Collected data
◆ ◆ ◆

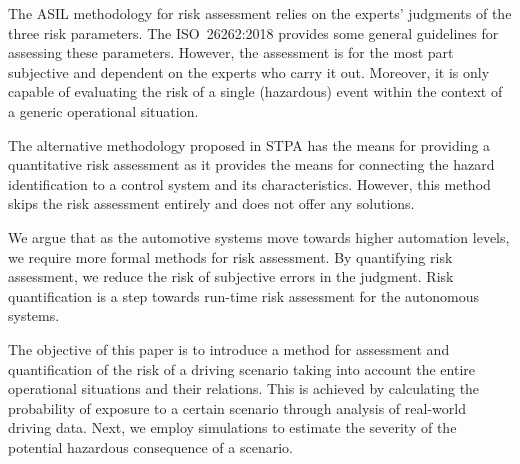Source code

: The ASIL methodology for risk assessment relies on the experts’ judgments of the three risk parameters. The ISO~26262:2018 provides some general guidelines for assessing these parameters. However, the assessment is for the most part subjective and dependent on the experts who carry it out. Moreover, it is only capable of evaluating the risk of a single (hazardous) event within the context of a generic operational situation.

The alternative methodology proposed in STPA has the means for providing a quantitative risk assessment as it provides the means for connecting the hazard identification to a control system and its characteristics. However, this method skips the risk assessment entirely and does not offer any solutions. 

We argue that as the automotive systems move towards higher automation levels, we require more formal methods for risk assessment. By quantifying risk assessment, we reduce the risk of subjective errors in the judgment. Risk quantification is a step towards run-time risk assessment for the autonomous systems.  

The objective of this paper is to introduce a method for assessment and quantification of the risk of a driving scenario taking into account the entire operational situations and their relations. This is achieved by calculating the probability of exposure to a certain scenario through analysis of real-world driving data. Next, we employ simulations to estimate the severity of the potential hazardous consequence of a scenario.

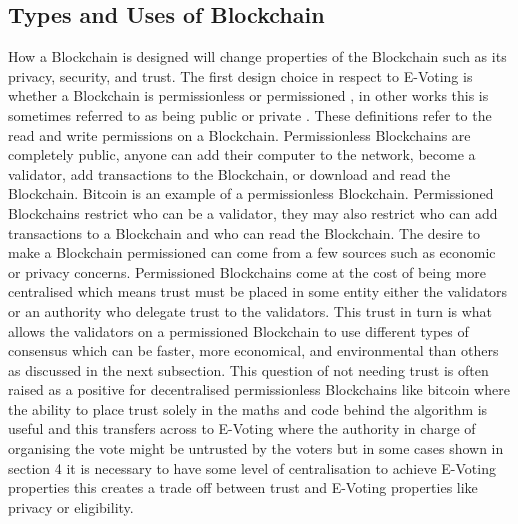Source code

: \documentclass{llncs}
\begin{document}
\subsection{Types and Uses of Blockchain}
How a Blockchain is designed will change properties of the Blockchain such as its privacy, security, and trust. The first design choice in respect to E-Voting is whether a Blockchain is permissionless or permissioned \cite{wust2018need}, in other works this is sometimes referred to as being public or private \cite{blockchainBeginners}. These definitions refer to the read and write permissions on a Blockchain. 
Permissionless Blockchains are completely public, anyone can add their computer to the network, become a validator, add transactions to the Blockchain, or download and read the Blockchain. Bitcoin is an example of a permissionless Blockchain.
Permissioned Blockchains restrict who can be a validator, they may also restrict who can add transactions to a Blockchain and who can read the Blockchain. The desire to make a Blockchain permissioned can come from a few sources such as economic or privacy concerns. Permissioned Blockchains come at the cost of being more centralised which means trust must be placed in some entity either the validators or an authority who delegate trust to the validators. This trust in turn is what allows the validators on a permissioned Blockchain to use different types of consensus which can be faster, more economical, and environmental than others as discussed in the next subsection.
This question of not needing trust \cite{lemieux2016trusting} is often raised as a positive for decentralised permissionless Blockchains like bitcoin where the ability to place trust solely in the maths and code behind the algorithm is useful and this transfers across to E-Voting where the authority in charge of organising the vote might be untrusted by the voters but in some cases shown in section 4 it is necessary to have some level of centralisation to achieve E-Voting properties this creates a trade off between trust and E-Voting properties like privacy or eligibility.

\end{document}
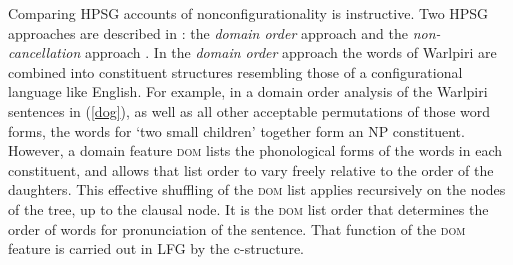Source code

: 
Comparing HPSG accounts of nonconfigurationality is instructive.   Two HPSG approaches are described in : the \emph{domain order} approach \citep{DS99a} and the \emph{non-cancellation} approach \citep{Bender2008a}. 
In the \emph{domain order}  approach the words of Warlpiri are combined into constituent structures resembling those of a configurational language like English.  For example, in a domain order analysis of the Warlpiri sentences in (\ref{dog}), as well as all other acceptable permutations of those word forms, the words for `two small children' together form an NP constituent.  However, a domain feature \textsc{dom} lists the phonological forms of the words in each constituent, and allows that list order to vary freely relative to the order of the daughters.  This effective shuffling of the \textsc{dom} list applies recursively on the nodes of the tree, up to the clausal node.  It is the \textsc{dom} list order that determines the order of words for  pronunciation of the sentence.  That function of the \textsc{dom} feature is carried out in LFG by the c-structure.    

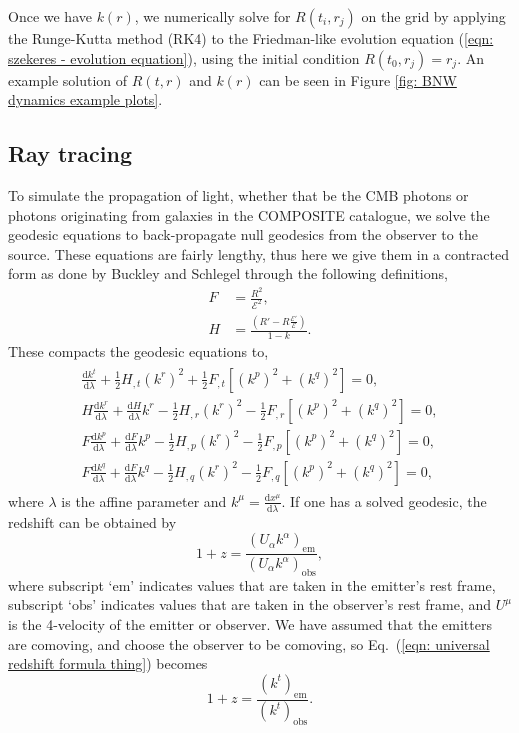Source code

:\documentclass[a4paper,12pt]{report}
\newcommand{\deriv}[2]{\frac{\text{d}{#1}}{\text{d}{#2}}}
\renewcommand{\eqref}[1]{Eq.~({#1})}
\begin{document}
Once we have $k(r)$, we numerically solve for $R(t_i, r_j)$ on the grid by applying the Runge-Kutta method (RK4) to the Friedman-like evolution equation (\ref{eqn: szekeres - evolution equation}), using the initial condition $R(t_0, r_j)=r_j$. An example solution of $R(t,r)$ and $k(r)$ can be seen in Figure \ref{fig: BNW dynamics example plots}.

\subsection{Ray tracing}
To simulate the propagation of light, whether that be the CMB photons or photons originating from galaxies in the COMPOSITE catalogue, we solve the geodesic equations to back-propagate null geodesics from the observer to the source. These equations are fairly lengthy, thus here we give them in a contracted form as done by Buckley and Schlegel \cite{RN1} through the following definitions,
\begin{align}
  F &= \frac{R^2}{\mathcal{E}^2}, \\
  H &= \frac{\left(R'-R\frac{\mathcal{E}'}{\mathcal{E}}\right)}{1-k}.
\end{align}
These compacts the geodesic equations to,
\begin{align}
  \begin{split}\label{eqn: Szekeres Geodesic Equations}
    \deriv{k^t}{\lambda} + \frac{1}{2}H_{,t}(k^r)^2 + \frac{1}{2}F_{,t}\left[(k^p)^2 + (k^q)^2\right] = 0, \\
    H\deriv{k^r}{\lambda} + \deriv{H}{\lambda}k^r - \frac{1}{2}H_{,r}(k^r)^2 - \frac{1}{2}F_{,r}\left[(k^p)^2 + (k^q)^2\right] = 0, \\
    F\deriv{k^p}{\lambda} + \deriv{F}{\lambda}k^p - \frac{1}{2}H_{,p}(k^r)^2 - \frac{1}{2}F_{,p}\left[(k^p)^2 + (k^q)^2\right] = 0, \\
    F\deriv{k^q}{\lambda} + \deriv{F}{\lambda}k^q - \frac{1}{2}H_{,q}(k^r)^2 - \frac{1}{2}F_{,q}\left[(k^p)^2 + (k^q)^2\right] = 0,
  \end{split}
\end{align}
where $\lambda$ is the affine parameter and $k^\mu = \deriv{x^\mu}{\lambda}$. If one has a solved geodesic, the redshift can be obtained by
\begin{equation}\label{eqn: universal redshift formula thing}
  1+z = \frac{(U_\alpha k^\alpha)_\text{em}}{(U_\alpha k^\alpha)_\text{obs}},
\end{equation}
where subscript `em' indicates values that are taken in the emitter's rest frame, subscript `obs' indicates values that are taken in the observer's rest frame, and $U^\mu$ is the 4-velocity of the emitter or observer. We have assumed that the emitters are comoving, and choose the observer to be comoving, so \eqref{\ref{eqn: universal redshift formula thing}} becomes
\begin{equation}\label{eqn: redshift formula comoving em and obs}
    1+z = \frac{(k^t)_\text{em}}{(k^t)_\text{obs}}.
\end{equation}
\end{document}
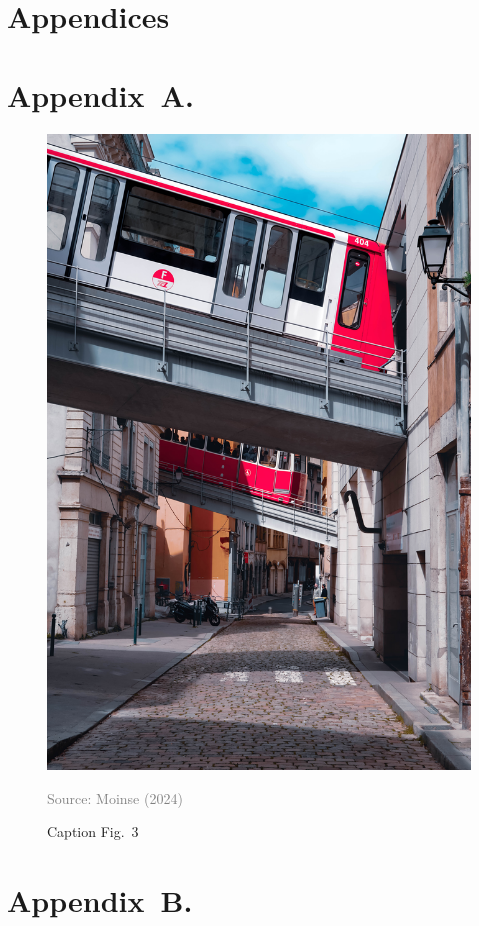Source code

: \documentclass[../main.tex]{subfiles}
\begin{document}
    \newpage
    \onecolumn
    \appendix

\section*{Appendices}
    \label{section:appendices}


    \section*{Appendix~A.}
\addtocounter{section}{2}
\renewcommand{\thesection}{\arabic{section}}
    \label{appendix:1}

\lipsum[1-3]

    \begin{figure}[h!] %
    \centering
\includegraphics[width=0.5\columnwidth]{fig/fig-3.jpg}
\caption{Caption Fig.~3}
    \label{fig:3}
    \begin{flushright}
    \begin{minipage}{1\linewidth}
        \justifying
        \noindent
\tiny{\textcolor{gray}{Source: Moinse (2024)}}
        \end{minipage}
    \end{flushright}
    \end{figure}


    \section*{Appendix~B.}
\addtocounter{section}{1}
\renewcommand{\thesection}{\arabic{section}}
    \label{appendix:2}
\end{document}

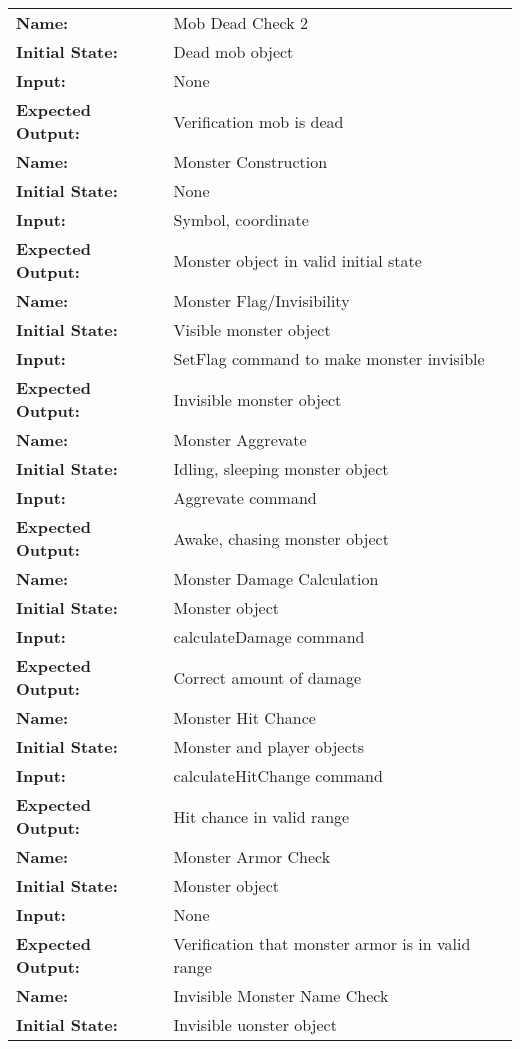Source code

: \documentclass[12pt, titlepage]{article}
\begin{document}
\begin{center}
\begin{longtable}{ l | l }
\hline
\textbf{Name:} & Mob Dead Check 2\\
\textbf{Initial State:} & Dead mob object\\
\textbf{Input:} & None\\
\textbf{Expected Output:} & Verification mob is dead\\
\hline
\textbf{Name:} & Monster Construction\\
\textbf{Initial State:} & None\\
\textbf{Input:} & Symbol, coordinate\\
\textbf{Expected Output:} & Monster object in valid initial state\\
\hline
\textbf{Name:} & Monster Flag/Invisibility\\
\textbf{Initial State:} & Visible monster object\\
\textbf{Input:} & SetFlag command to make monster invisible\\
\textbf{Expected Output:} & Invisible monster object\\
\hline
\textbf{Name:} & Monster Aggrevate\\
\textbf{Initial State:} & Idling, sleeping monster object\\
\textbf{Input:} & Aggrevate command\\
\textbf{Expected Output:} & Awake, chasing monster object\\
\hline
\textbf{Name:} & Monster Damage Calculation\\
\textbf{Initial State:} & Monster object\\
\textbf{Input:} & calculateDamage command\\
\textbf{Expected Output:} & Correct amount of damage\\
\hline
\textbf{Name:} & Monster Hit Chance\\
\textbf{Initial State:} & Monster and player objects\\
\textbf{Input:} & calculateHitChange command\\
\textbf{Expected Output:} & Hit chance in valid range\\
\hline
\textbf{Name:} & Monster Armor Check\\
\textbf{Initial State:} & Monster object\\
\textbf{Input:} & None\\
\textbf{Expected Output:} & Verification that monster armor is in valid range\\
\hline
\textbf{Name:} & Invisible Monster Name Check\\
\textbf{Initial State:} & Invisible uonster object\\

\end{longtable}
\end{center}
\end{document}
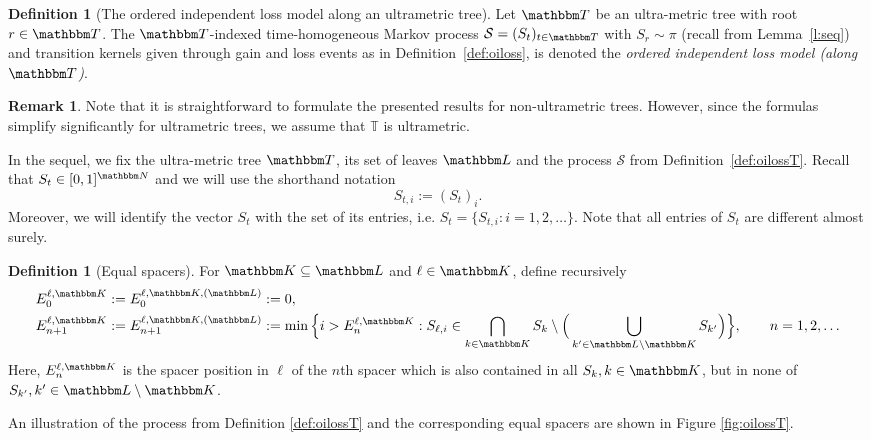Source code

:\documentclass[preprint,authoryear]{elsarticle}
\theoremstyle{definition}
\newtheorem{definition}[proposition]{Definition}
\newtheorem{remark}[proposition]{Remark}
\numberwithin{equation}{section}
\numberwithin{figure}{section}
\begin{document}
\begin{definition}[The ordered independent loss model along an ultrametric tree\label{def:oilossT}]
  Let $\mathbbm T$ be an ultra-metric tree with root $r\in\mathbbm T$.
  The $\mathbbm T$-indexed time-homogeneous Markov process
  $\mathcal S = (S_t)_{t\in\mathbbm T}$ with $S_r\sim\pi$ (recall from
  Lemma~\ref{l:seq}) and transition kernels given through gain and
  loss events as in Definition~\ref{def:oiloss}, is denoted the
  \emph{ordered independent loss model (along $\mathbbm T$)}.
\end{definition}

\begin{remark}
 Note that it is straightforward to formulate the presented results for non-ultrametric trees.
 However, since the formulas simplify significantly for ultrametric trees, we assume that $\mathbb T$ is ultrametric.
\end{remark}


In the sequel, we fix the ultra-metric tree $\mathbbm T$, its set of
leaves $\mathbbm L$ and the process $\mathcal S$ from
Definition~\ref{def:oilossT}. Recall that $S_t \in [0,1]^{\mathbbm N}$
and we will use the shorthand notation
$$ S_{t,i} := (S_t)_i.$$
Moreover, we will identify the vector $S_t$ with the set of its
entries, i.e. $S_t = \{S_{t, i}: i=1,2,\dots\}$. Note that all entries
of $S_t$ are different almost surely.

\begin{definition}[Equal spacers\label{def:eqsp}]
  For $\mathbbm K\subseteq \mathbbm L$ and $\ell\in\mathbbm K$, define
  recursively
  \begin{align*}
    E^{\ell, \mathbbm K}_{0} 
    & := E^{\ell, \mathbbm K, (\mathbbm L)}_{0} := 0,
    \\
    E^{\ell, \mathbbm K}_{n+1} 
    & := E^{\ell, \mathbbm K, (\mathbbm L)}_{n+1} := \min\Big\{i > E^{\ell, \mathbbm K}_{n}: S_{\ell,i} \in \bigcap_{k\in\mathbbm K} S_k 
      \setminus \Big(\bigcup_{k'\in\mathbbm L\setminus \mathbbm K} S_{k'}\Big) \Big\}, \qquad n=1,2,\dots
  \end{align*}
  Here, $E^{\ell, \mathbbm K}_{n}$ is the spacer position in $\ell$ of
  the $n$th spacer which is also contained in all
  $S_k, k\in\mathbbm K$, but in none of
  $S_{k'}, k'\in \mathbbm L\setminus\mathbbm K$.
\end{definition}

An illustration of the process from Definition \ref{def:oilossT} and the corresponding equal spacers are shown in Figure \ref{fig:oilossT}.
\end{document}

◆ ◆ ◆

**ASSIGNMENT**
Please report every line in the entries above that holds the string "dots".

**ANSWER BOX**
entries, i.e. $S_t = \{S_{t, i}: i=1,2,\dots\}$. Note that all entries
      \setminus \Big(\bigcup_{k'\in\mathbbm L\setminus \mathbbm K} S_{k'}\Big) \Big\}, \qquad n=1,2,\dots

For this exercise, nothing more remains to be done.